Mulai dari kampanye kebersihan tangan, apresiasi terhadap peran bidan, hingga perayaan kemenangan bersejarah dan penghormatan bagi anak-anak, setiap peringatan pada tanggal ini memiliki makna yang mendalam.
Baca Juga: Kalender Hari Besar Mei 2026: Satu Bulan, Puluhan Peringatan Nasional & Global
Daftar Hari Besar 5 Mei
Berikut penjelasan lengkap mengenai hari-hari besar yang diperingati setiap 5 Mei.
1. Hari Kebersihan Tangan Sedunia (World Hand Hygiene Day)
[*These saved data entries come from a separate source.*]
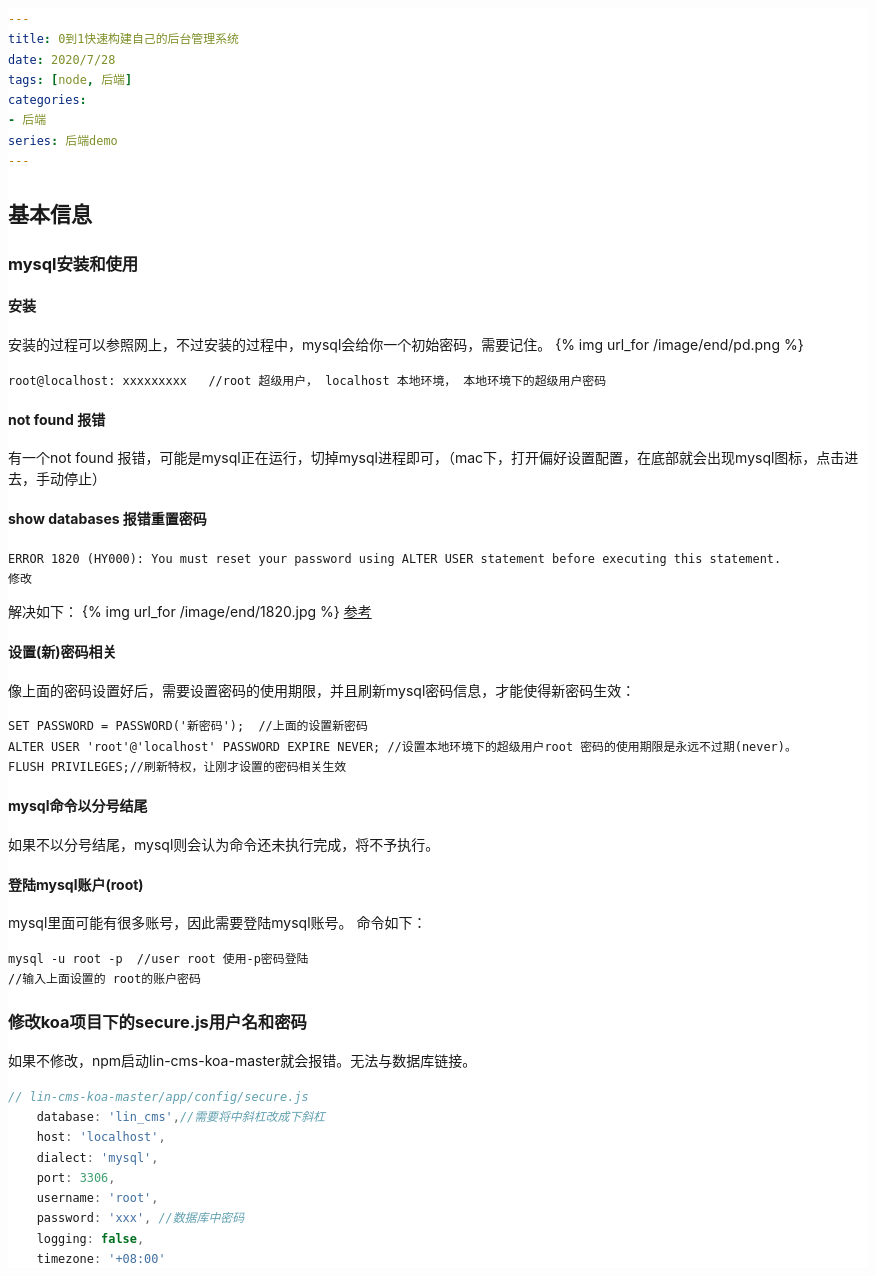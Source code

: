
 ```yaml
---
title: 0到1快速构建自己的后台管理系统
date: 2020/7/28
tags: [node, 后端]
categories: 
- 后端
series: 后端demo
---
```


## 基本信息
### mysql安装和使用
#### 安装
安装的过程可以参照网上，不过安装的过程中，mysql会给你一个初始密码，需要记住。
{% img url_for /image/end/pd.png %}
```
root@localhost: xxxxxxxxx   //root 超级用户， localhost 本地环境， 本地环境下的超级用户密码
```
#### not found 报错
有一个not found 报错，可能是mysql正在运行，切掉mysql进程即可，（mac下，打开偏好设置配置，在底部就会出现mysql图标，点击进去，手动停止）
#### show databases 报错重置密码
```
ERROR 1820 (HY000): You must reset your password using ALTER USER statement before executing this statement.
修改
```
解决如下：
{% img url_for /image/end/1820.jpg %}
[参考](https://www.youtube.com/watch?v=q1UNz5eisN8)

#### 设置(新)密码相关
像上面的密码设置好后，需要设置密码的使用期限，并且刷新mysql密码信息，才能使得新密码生效：
```
SET PASSWORD = PASSWORD('新密码');  //上面的设置新密码
ALTER USER 'root'@'localhost' PASSWORD EXPIRE NEVER; //设置本地环境下的超级用户root 密码的使用期限是永远不过期(never)。
FLUSH PRIVILEGES;//刷新特权，让刚才设置的密码相关生效
```
#### mysql命令以分号结尾
如果不以分号结尾，mysql则会认为命令还未执行完成，将不予执行。
#### 登陆mysql账户(root)
mysql里面可能有很多账号，因此需要登陆mysql账号。
命令如下：
```
mysql -u root -p  //user root 使用-p密码登陆
//输入上面设置的 root的账户密码
```


### 修改koa项目下的secure.js用户名和密码
如果不修改，npm启动lin-cms-koa-master就会报错。无法与数据库链接。
```js
// lin-cms-koa-master/app/config/secure.js
    database: 'lin_cms',//需要将中斜杠改成下斜杠
    host: 'localhost',
    dialect: 'mysql',
    port: 3306,
    username: 'root',
    password: 'xxx', //数据库中密码
    logging: false,
    timezone: '+08:00'
```
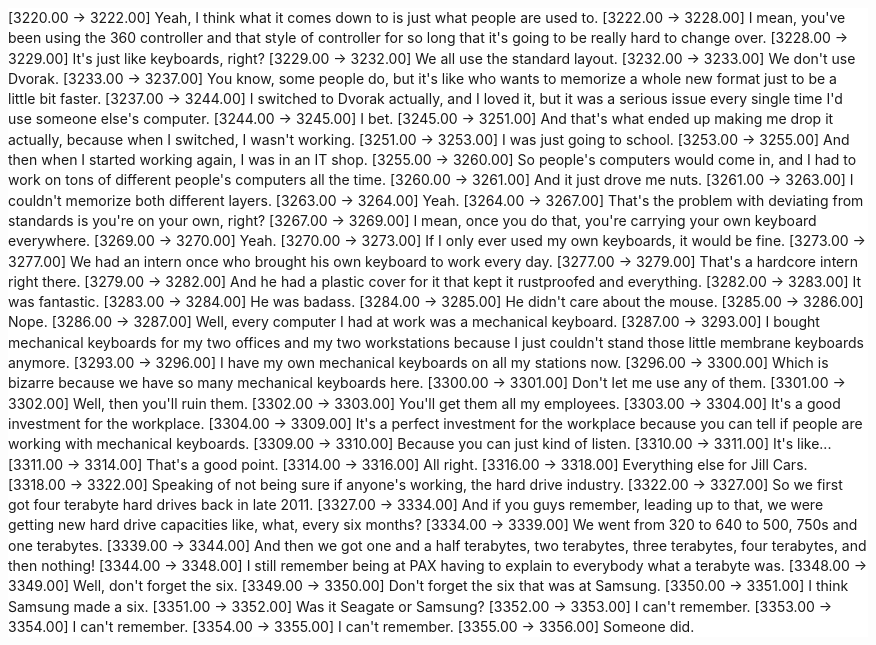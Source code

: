 [3220.00 → 3222.00] Yeah, I think what it comes down to is just what people are used to.
[3222.00 → 3228.00] I mean, you've been using the 360 controller and that style of controller for so long that it's going to be really hard to change over.
[3228.00 → 3229.00] It's just like keyboards, right?
[3229.00 → 3232.00] We all use the standard layout.
[3232.00 → 3233.00] We don't use Dvorak.
[3233.00 → 3237.00] You know, some people do, but it's like who wants to memorize a whole new format just to be a little bit faster.
[3237.00 → 3244.00] I switched to Dvorak actually, and I loved it, but it was a serious issue every single time I'd use someone else's computer.
[3244.00 → 3245.00] I bet.
[3245.00 → 3251.00] And that's what ended up making me drop it actually, because when I switched, I wasn't working.
[3251.00 → 3253.00] I was just going to school.
[3253.00 → 3255.00] And then when I started working again, I was in an IT shop.
[3255.00 → 3260.00] So people's computers would come in, and I had to work on tons of different people's computers all the time.
[3260.00 → 3261.00] And it just drove me nuts.
[3261.00 → 3263.00] I couldn't memorize both different layers.
[3263.00 → 3264.00] Yeah.
[3264.00 → 3267.00] That's the problem with deviating from standards is you're on your own, right?
[3267.00 → 3269.00] I mean, once you do that, you're carrying your own keyboard everywhere.
[3269.00 → 3270.00] Yeah.
[3270.00 → 3273.00] If I only ever used my own keyboards, it would be fine.
[3273.00 → 3277.00] We had an intern once who brought his own keyboard to work every day.
[3277.00 → 3279.00] That's a hardcore intern right there.
[3279.00 → 3282.00] And he had a plastic cover for it that kept it rustproofed and everything.
[3282.00 → 3283.00] It was fantastic.
[3283.00 → 3284.00] He was badass.
[3284.00 → 3285.00] He didn't care about the mouse.
[3285.00 → 3286.00] Nope.
[3286.00 → 3287.00] Well, every computer I had at work was a mechanical keyboard.
[3287.00 → 3293.00] I bought mechanical keyboards for my two offices and my two workstations because I just couldn't stand those little membrane keyboards anymore.
[3293.00 → 3296.00] I have my own mechanical keyboards on all my stations now.
[3296.00 → 3300.00] Which is bizarre because we have so many mechanical keyboards here.
[3300.00 → 3301.00] Don't let me use any of them.
[3301.00 → 3302.00] Well, then you'll ruin them.
[3302.00 → 3303.00] You'll get them all my employees.
[3303.00 → 3304.00] It's a good investment for the workplace.
[3304.00 → 3309.00] It's a perfect investment for the workplace because you can tell if people are working with mechanical keyboards.
[3309.00 → 3310.00] Because you can just kind of listen.
[3310.00 → 3311.00] It's like...
[3311.00 → 3314.00] That's a good point.
[3314.00 → 3316.00] All right.
[3316.00 → 3318.00] Everything else for Jill Cars.
[3318.00 → 3322.00] Speaking of not being sure if anyone's working, the hard drive industry.
[3322.00 → 3327.00] So we first got four terabyte hard drives back in late 2011.
[3327.00 → 3334.00] And if you guys remember, leading up to that, we were getting new hard drive capacities like, what, every six months?
[3334.00 → 3339.00] We went from 320 to 640 to 500, 750s and one terabytes.
[3339.00 → 3344.00] And then we got one and a half terabytes, two terabytes, three terabytes, four terabytes, and then nothing!
[3344.00 → 3348.00] I still remember being at PAX having to explain to everybody what a terabyte was.
[3348.00 → 3349.00] Well, don't forget the six.
[3349.00 → 3350.00] Don't forget the six that was at Samsung.
[3350.00 → 3351.00] I think Samsung made a six.
[3351.00 → 3352.00] Was it Seagate or Samsung?
[3352.00 → 3353.00] I can't remember.
[3353.00 → 3354.00] I can't remember.
[3354.00 → 3355.00] I can't remember.
[3355.00 → 3356.00] Someone did.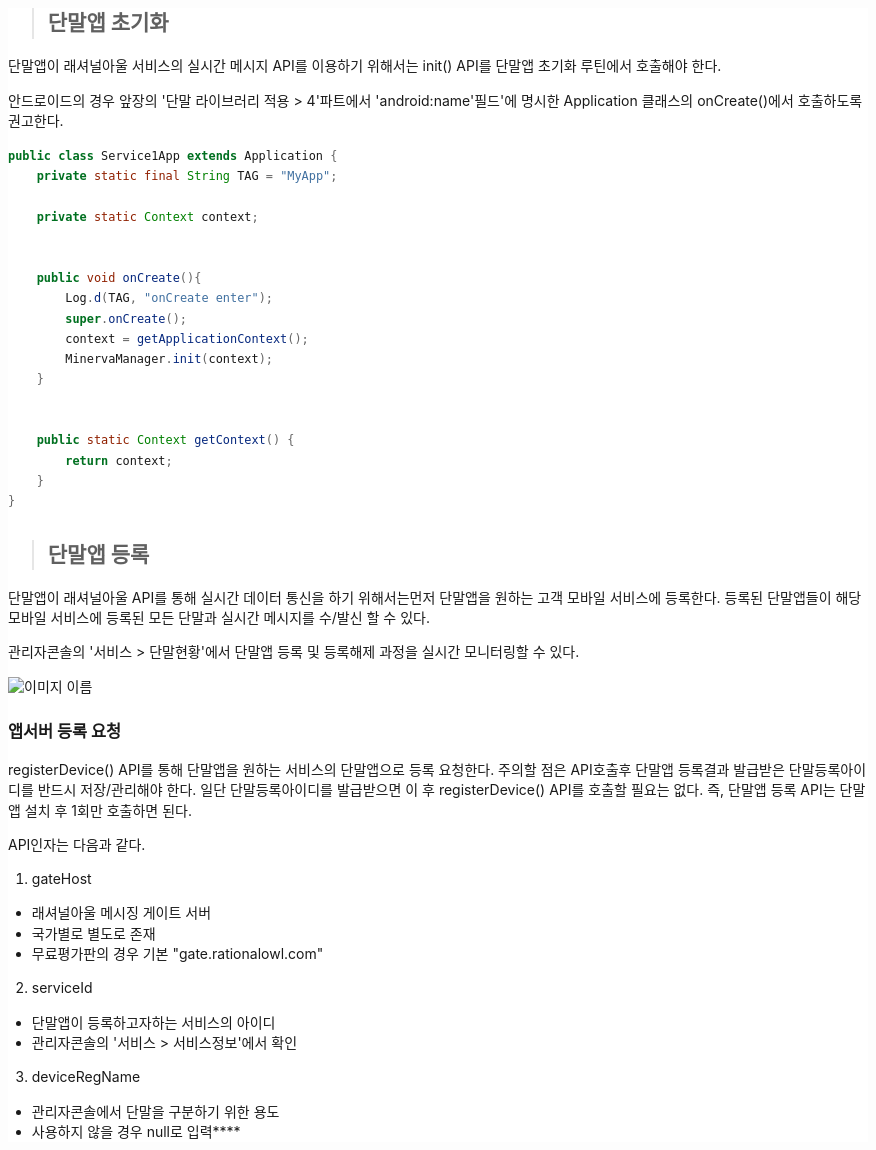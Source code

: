 


>## 단말앱 초기화
단말앱이 래셔널아울 서비스의 실시간 메시지 API를 이용하기 위해서는 init() API를 단말앱 초기화 루틴에서 호출해야 한다.
      
안드로이드의 경우 앞장의 '단말 라이브러리 적용 > 4'파트에서 'android:name'필드'에 명시한 Application 클래스의 onCreate()에서 호출하도록 권고한다.

```java
public class Service1App extends Application {
    private static final String TAG = "MyApp";

    private static Context context;
    

    public void onCreate(){
        Log.d(TAG, "onCreate enter");
        super.onCreate();
        context = getApplicationContext();
        MinervaManager.init(context);
    }


    public static Context getContext() {
        return context;
    }
}
```

>## 단말앱 등록
단말앱이 래셔널아울 API를 통해 실시간 데이터 통신을 하기 위해서는먼저 단말앱을 원하는 고객 모바일 서비스에 등록한다. 등록된 단말앱들이 해당 모바일 서비스에 등록된 모든 단말과 실시간 메시지를 수/발신 할 수 있다.

관리자콘솔의 '서비스 > 단말현황'에서 단말앱 등록 및 등록해제 과정을 실시간 모니터링할 수 있다.


![이미지 이름](./img/reg.png)


### 앱서버 등록 요청

registerDevice() API를 통해 단말앱을 원하는 서비스의 단말앱으로 등록 요청한다. 
주의할 점은 API호출후 단말앱 등록결과 발급받은 단말등록아이디를 반드시 저장/관리해야 한다. 일단 단말등록아이디를 발급받으면 이 후 registerDevice() API를 호출할 필요는 없다. 즉, 단말앱 등록 API는 단말앱 설치 후 1회만 호출하면 된다.

API인자는 다음과 같다.
1. gateHost
 - 래셔널아울 메시징 게이트 서버
 - 국가별로 별도로 존재
 - 무료평가판의 경우 기본 "gate.rationalowl.com"
2. serviceId 
 - 단말앱이 등록하고자하는 서비스의 아이디
 - 관리자콘솔의 '서비스 > 서비스정보'에서 확인
3. deviceRegName 
 - 관리자콘솔에서 단말을 구분하기 위한 용도
 - 사용하지 않을 경우 null로 입력****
Melansir laman WHO, peringatan World Hand Hygiene Day merupakan kampanye global yang diprakarsai oleh World Health Organization untuk menekankan pentingnya kebersihan tangan dalam mencegah penyebaran penyakit. Peringatan ini tidak hanya menyasar masyarakat umum, tetapi juga tenaga kesehatan di seluruh dunia, terutama di fasilitas layanan medis seperti rumah sakit dan klinik.
Mencuci tangan dengan sabun atau menggunakan hand sanitizer berbasis alkohol terbukti mampu mengurangi risiko penularan berbagai infeksi, termasuk penyakit pernapasan dan infeksi saluran pencernaan.
Dalam praktiknya, WHO juga memperkenalkan konsep “5 Momen Kebersihan Tangan” bagi tenaga medis sebagai standar keselamatan pasien. Kampanye ini semakin relevan sejak pandemi global, di mana kesadaran akan kebersihan tangan menjadi bagian penting dari gaya hidup sehat sehari-hari.
Baca Juga: Cek Hari Besar 7 November: Ada Hari Wayang Nasional hingga Fisika Medis Dunia
2. Hari Bidan Internasional (International Day of the Midwife)
International Day of the Midwife menjadi momen penting untuk memberikan penghargaan terhadap dedikasi bidan dalam sistem pelayanan kesehatan. Bidan memiliki peran krusial dalam mendampingi ibu selama masa kehamilan, proses persalinan, hingga perawatan pascamelahirkan.
Selain itu, bidan juga berperan dalam memberikan edukasi terkait kesehatan reproduksi, keluarga berencana, serta gizi ibu dan anak. Di banyak negara berkembang, termasuk Indonesia, bidan sering menjadi garda terdepan dalam pelayanan kesehatan di daerah terpencil.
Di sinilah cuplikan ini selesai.